Gustavo Nogy na Crusoé: Quando morre um papa
A morte de Francisco ressuscita controvérsias que não fazem muito sentido
De repente, percebo que já tenho idade para ter visto a morte de três papas e a consequente escolha de outros três.
Papados e Copas do Mundo de futebol são unidades de medida alternativas.
Quando nos lembramos como se fosse ontem da gritaria de Galvão Bueno a lamentar tantas derrotas, ou do sussurro de Ilze Scamparini a lamentar tantos conclaves, é sinal de que viraremos fumaça em breve.
Me lembro que o mundo (progressista) ficou atordoado com a escolha do sucessor de João Paulo II.
Depois do longo pontificado de Karol Wojtyła, talvez esperassem um papa budista, kardecista, quem sabe ateísta, para que o catolicismo não ficasse tão com cara de catolicismo.
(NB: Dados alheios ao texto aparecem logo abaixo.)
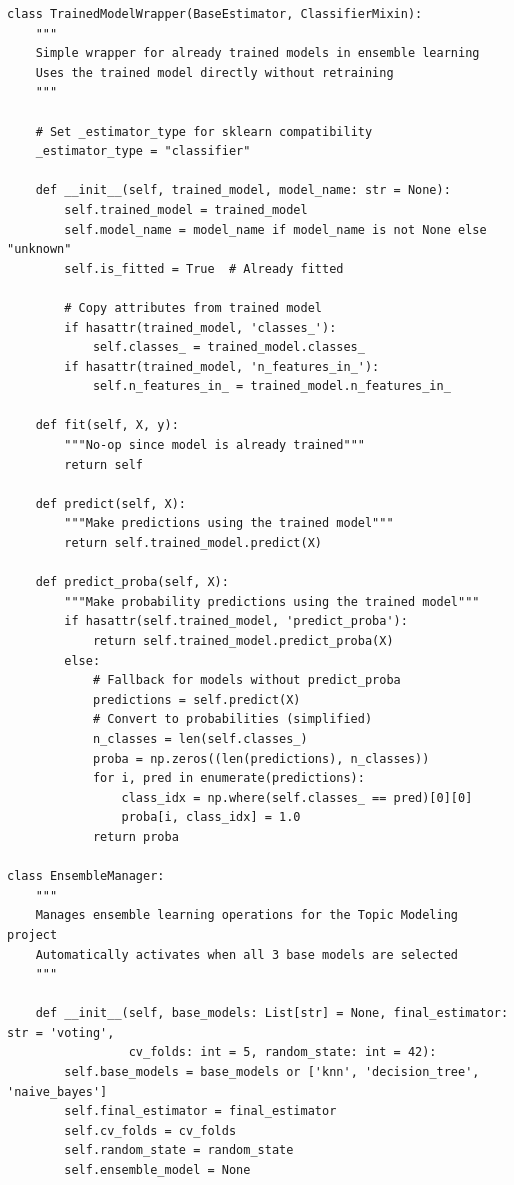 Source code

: \begin{verbatim}
class TrainedModelWrapper(BaseEstimator, ClassifierMixin):
    """
    Simple wrapper for already trained models in ensemble learning
    Uses the trained model directly without retraining
    """
    
    # Set _estimator_type for sklearn compatibility
    _estimator_type = "classifier"
    
    def __init__(self, trained_model, model_name: str = None):
        self.trained_model = trained_model
        self.model_name = model_name if model_name is not None else "unknown"
        self.is_fitted = True  # Already fitted
        
        # Copy attributes from trained model
        if hasattr(trained_model, 'classes_'):
            self.classes_ = trained_model.classes_
        if hasattr(trained_model, 'n_features_in_'):
            self.n_features_in_ = trained_model.n_features_in_
    
    def fit(self, X, y):
        """No-op since model is already trained"""
        return self
        
    def predict(self, X):
        """Make predictions using the trained model"""
        return self.trained_model.predict(X)
        
    def predict_proba(self, X):
        """Make probability predictions using the trained model"""
        if hasattr(self.trained_model, 'predict_proba'):
            return self.trained_model.predict_proba(X)
        else:
            # Fallback for models without predict_proba
            predictions = self.predict(X)
            # Convert to probabilities (simplified)
            n_classes = len(self.classes_)
            proba = np.zeros((len(predictions), n_classes))
            for i, pred in enumerate(predictions):
                class_idx = np.where(self.classes_ == pred)[0][0]
                proba[i, class_idx] = 1.0
            return proba

class EnsembleManager:
    """
    Manages ensemble learning operations for the Topic Modeling project
    Automatically activates when all 3 base models are selected
    """
    
    def __init__(self, base_models: List[str] = None, final_estimator: str = 'voting', 
                 cv_folds: int = 5, random_state: int = 42):
        self.base_models = base_models or ['knn', 'decision_tree', 'naive_bayes']
        self.final_estimator = final_estimator
        self.cv_folds = cv_folds
        self.random_state = random_state
        self.ensemble_model = None
        

\end{verbatim}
Mas a fumaça branca trouxe anúncios negros: “pastor alemão” para os íntimos e “nazista” para os conhecidos, Joseph Ratzinger escolheu o nome Bento XVI e — vejam só que absurdo! — pontificou como um papa católico. Renunciou (fato raro) após oito anos.
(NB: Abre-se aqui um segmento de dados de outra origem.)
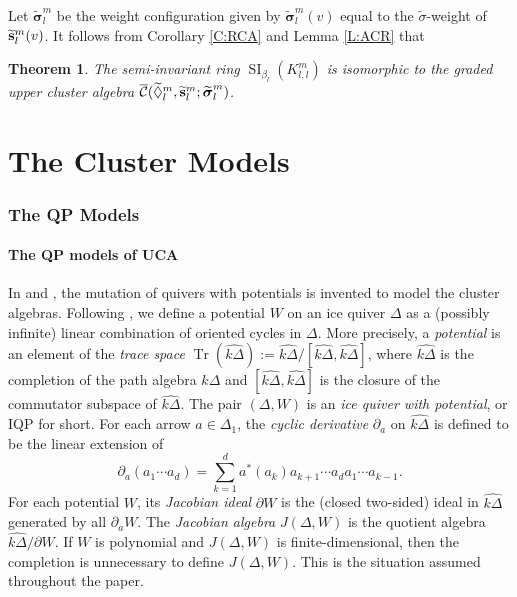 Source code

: \documentclass{amsart}
\newtheorem{theorem}{Theorem}[section]
\theoremstyle{definition}
\theoremstyle{remark}
\numberwithin{equation}{section}
\DeclareMathOperator{\SI}{SI}
\DeclareMathOperator{\Tr}{Tr}
\newcommand{\mc}[1]{\mathcal{#1}}
\renewcommand{\b}[1]{\bold{#1}}
\newcommand{\bs}[1]{\boldsymbol{#1}}
\newcommand{\br}[1]{\overline{#1}}
\newcommand{\wtd}[1]{\widetilde{#1}}
\newcommand{\ckQ}{\widehat{k\Delta}}
\newcommand{\uca}{\br{\mc{C}}}
\newcommand{\kllm}{{K_{l,l}^m}}
\newcommand{\bl}{{\beta_l}}
\begin{document}
Let $\wtd{\bs{\sigma}}_l^m$ be the weight configuration given by $\wtd{\bs{\sigma}}_l^m(v)$ equal to the $\wtd{\sigma}$-weight of $\wtd{\b{s}}_l^m(v)$. It follows from Corollary \ref{C:RCA} and Lemma \ref{L:ACR} that
\begin{theorem} \label{T:equal} The semi-invariant ring $\SI_\bl(\kllm)$ is isomorphic to the graded upper cluster algebra $\uca(\wtd{\Diamond}_l^m,\wtd{\b{s}}_l^m; \wtd{\bs{\sigma}}_l^m)$.
\end{theorem}


\part{The Cluster Models} \label{P:II}
\section{The QP Models} \label{S:QP}
\subsection{The QP models of UCA} \label{ss:QP}
In \cite{DWZ1} and \cite{DWZ2}, the mutation of quivers with potentials is invented to model the cluster algebras.
Following \cite{DWZ1}, we define a potential $W$ on an ice quiver $\Delta$ as a (possibly infinite) linear combination of oriented cycles in $\Delta$.
More precisely, a {\em potential} is an element of the {\em trace space} $\Tr(\ckQ):=\ckQ/[\ckQ,\ckQ]$,
where $\ckQ$ is the completion of the path algebra $k\Delta$ and $[\ckQ,\ckQ]$ is the closure of the commutator subspace of $\ckQ$.
The pair $(\Delta,W)$ is an {\em ice quiver with potential}, or IQP for short.
For each arrow $a\in \Delta_1$, the {\em cyclic derivative} $\partial_a$ on $\widehat{k\Delta}$ is defined to be the linear extension of
$$\partial_a(a_1\cdots a_d)=\sum_{k=1}^{d}a^*(a_k)a_{k+1}\cdots a_da_1\cdots a_{k-1}.$$
For each potential $W$, its {\em Jacobian ideal} $\partial W$ is the (closed two-sided) ideal in $\ckQ$ generated by all $\partial_a W$.
The {\em Jacobian algebra} $J(\Delta,W)$ is the quotient algebra $\widehat{k\Delta}/\partial W$.
If $W$ is polynomial and $J(\Delta,W)$ is finite-dimensional, then the completion is unnecessary to define $J(\Delta,W)$.
This is the situation assumed throughout the paper.
\end{document}
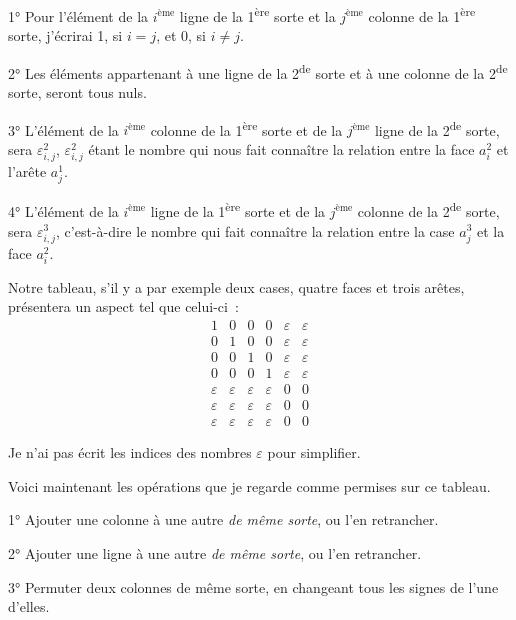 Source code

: \documentclass{article}
\begin{document}
1° Pour l'élément de la $i^{\text{ème}}$ ligne de la 1\textsuperscript{ère} sorte et la $j^{\text{ème}}$ colonne de la 1\textsuperscript{ère} sorte, j'écrirai 1, si $i = j$, et 0, si $i \neq j$.

2° Les éléments appartenant à une ligne de la 2\textsuperscript{de} sorte et à une colonne de la 2\textsuperscript{de} sorte, seront tous nuls.

3° L'élément de la $i^{\text{ème}}$ colonne de la 1\textsuperscript{ère} sorte et de la $j^{\text{ème}}$ ligne de la 2\textsuperscript{de} sorte, sera $\varepsilon^{2}_{i,j}$, $\varepsilon^{2}_{i,j}$ étant le nombre qui nous fait connaître la relation entre la face $a^{2}_{i}$ et l'arête $a^{1}_{j}$.

4° L'élément de la $i^{\text{ème}}$ ligne de la 1\textsuperscript{ère} sorte et de la $j^{\text{ème}}$ colonne de la 2\textsuperscript{de} sorte, sera $\varepsilon^{3}_{i,j}$, c'est-à-dire le nombre qui fait connaître la relation entre la case $a^{3}_{j}$ et la face $a^{2}_{i}$.

Notre tableau, s'il y a par exemple deux cases, quatre faces et trois arêtes, présentera un aspect tel que celui-ci~:
\[ \begin{matrix} 1 & 0 & 0 & 0 & \varepsilon & \varepsilon \\[1ex] 0 & 1 & 0 & 0 & \varepsilon & \varepsilon \\[1ex] 0 & 0 & 1 & 0 & \varepsilon & \varepsilon \\[1ex] 0 & 0 & 0 & 1 & \varepsilon & \varepsilon \\[1ex] \varepsilon & \varepsilon & \varepsilon & \varepsilon & 0 & 0 \\[1ex] \varepsilon & \varepsilon & \varepsilon & \varepsilon & 0 & 0 \\[1ex] \varepsilon & \varepsilon & \varepsilon & \varepsilon & 0 & 0 \end{matrix} \tag{1} \]

Je n'ai pas écrit les indices des nombres $\varepsilon$ pour simplifier.

Voici maintenant les opérations que je regarde comme permises sur ce tableau.

1° Ajouter une colonne à une autre \emph{de même sorte}, ou l'en retrancher.

2° Ajouter une ligne à une autre \emph{de même sorte}, ou l'en retrancher.

3° Permuter deux colonnes de même sorte, en changeant tous les signes de l'une d'elles.
\end{document}
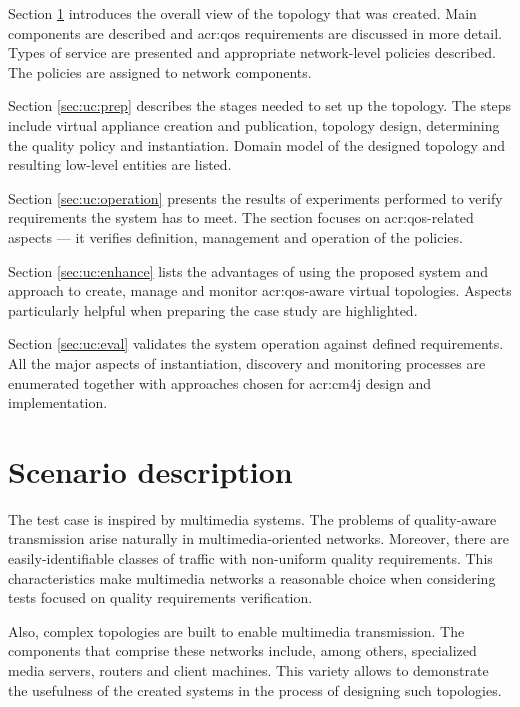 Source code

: \documentclass[11pt,openany]{book}
\begin{document}
    Section \ref{sec:uc:description} introduces the overall view of the topology that was created. Main components are
    described and \gls{acr:qos} requirements are discussed in more detail. Types of service are presented and
    appropriate network-level policies described. The policies are assigned to network components.

    Section \ref{sec:uc:prep} describes the stages needed to set up the topology. The steps include virtual appliance
    creation and publication, topology design, determining the quality policy and instantiation. Domain model of the
    designed topology and resulting low-level entities are listed.

    Section \ref{sec:uc:operation} presents the results of experiments performed to verify requirements the system has
    to meet. The section focuses on \gls{acr:qos}-related aspects --- it verifies definition, management and operation
    of the policies.

    Section \ref{sec:uc:enhance} lists the advantages of using the proposed system and approach to create, manage and
    monitor \gls{acr:qos}-aware virtual topologies. Aspects particularly helpful when preparing the case study are
    highlighted.

    Section \ref{sec:uc:eval} validates the system operation against defined requirements. All the major aspects of
    instantiation, discovery and monitoring processes are enumerated together with approaches chosen for \gls{acr:cm4j}
    design and implementation.


    \section{Scenario description}
    \label{sec:uc:description}

      The test case is inspired by multimedia systems. The problems of quality-aware transmission arise naturally in
      multimedia-oriented networks. Moreover, there are easily-identifiable classes of traffic with non-uniform quality
      requirements. This characteristics make multimedia networks a reasonable choice when considering tests focused on
      quality requirements verification.
      
      Also, complex topologies are built to enable multimedia transmission. The components that comprise these networks
      include, among others, specialized media servers, routers and client machines. This variety allows to demonstrate
      the usefulness of the created systems in the process of designing such topologies.
\end{document}
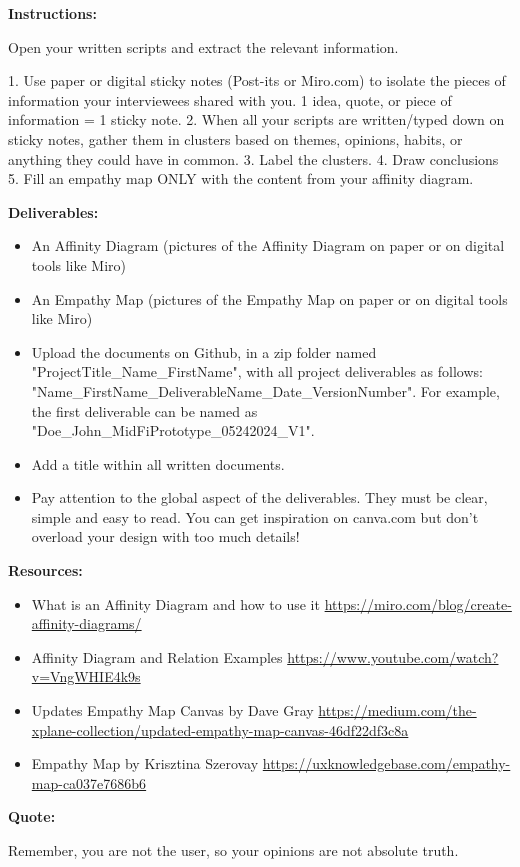 \makeheaderfiles

\textbf{Instructions:}

Open your written scripts and extract the relevant information.

1. Use paper or digital sticky notes (Post-its or Miro.com) to isolate the pieces of information your interviewees shared with you.
1 idea, quote, or piece of information = 1 sticky note.
2. When all your scripts are written/typed down on sticky notes, gather them in clusters based on themes, opinions, habits, or anything they could have in common.
3. Label the clusters.
4. Draw conclusions
5. Fill an empathy map ONLY with the content from your affinity diagram.

\textbf{Deliverables:}

\begin{itemize}
\item An Affinity Diagram (pictures of the Affinity Diagram on paper or on digital tools like Miro)
\item An Empathy Map (pictures of the Empathy Map on paper or on digital tools like Miro)
\item Upload the documents on Github, in a zip folder named "ProjectTitle\_Name\_FirstName", with all project deliverables as follows: "Name\_FirstName\_DeliverableName\_Date\_VersionNumber".  For example, the first deliverable can be named as "Doe\_John\_MidFiPrototype\_05242024\_V1".
\item Add a title within all written documents.
\item Pay attention to the global aspect of the deliverables. They must be clear, simple and easy to read. You can get inspiration on canva.com but don't overload your design with too much details!
\end{itemize}

\textbf{Resources:}

\begin{itemize}
\item What is an Affinity Diagram and how to use it \url{https://miro.com/blog/create-affinity-diagrams/}
\item Affinity Diagram and Relation Examples \url{https://www.youtube.com/watch?v=VngWHIE4k9s}
\item Updates Empathy Map Canvas by Dave Gray \url{https://medium.com/the-xplane-collection/updated-empathy-map-canvas-46df22df3c8a}
\item Empathy Map by Krisztina Szerovay \url{https://uxknowledgebase.com/empathy-map-ca037e7686b6}
\end{itemize}

\textbf{Quote:}

Remember, you are not the user, so your opinions are not absolute truth.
Foi a vez de o mundo (reacionário) ficar atordoado com a escolha do sucessor de Bento XVI.
Após o teológico pontificado de Joseph Ratzinger, talvez esperassem um papa ultramontano, tradicionalista, quem sabe inquisidor, para que o catolicismo não ficasse tão com cara de comunismo.
Mas a fumaça branca trouxe anúncios vermelhos: “liberal” para os íntimos e “comunista” para os conhecidos, Jorge Mario Bergoglio escolheu o nome Francisco e — vejam só que absurdo! —, pontificou como um papa católico. Faleceu (fato menos raro) após doze anos.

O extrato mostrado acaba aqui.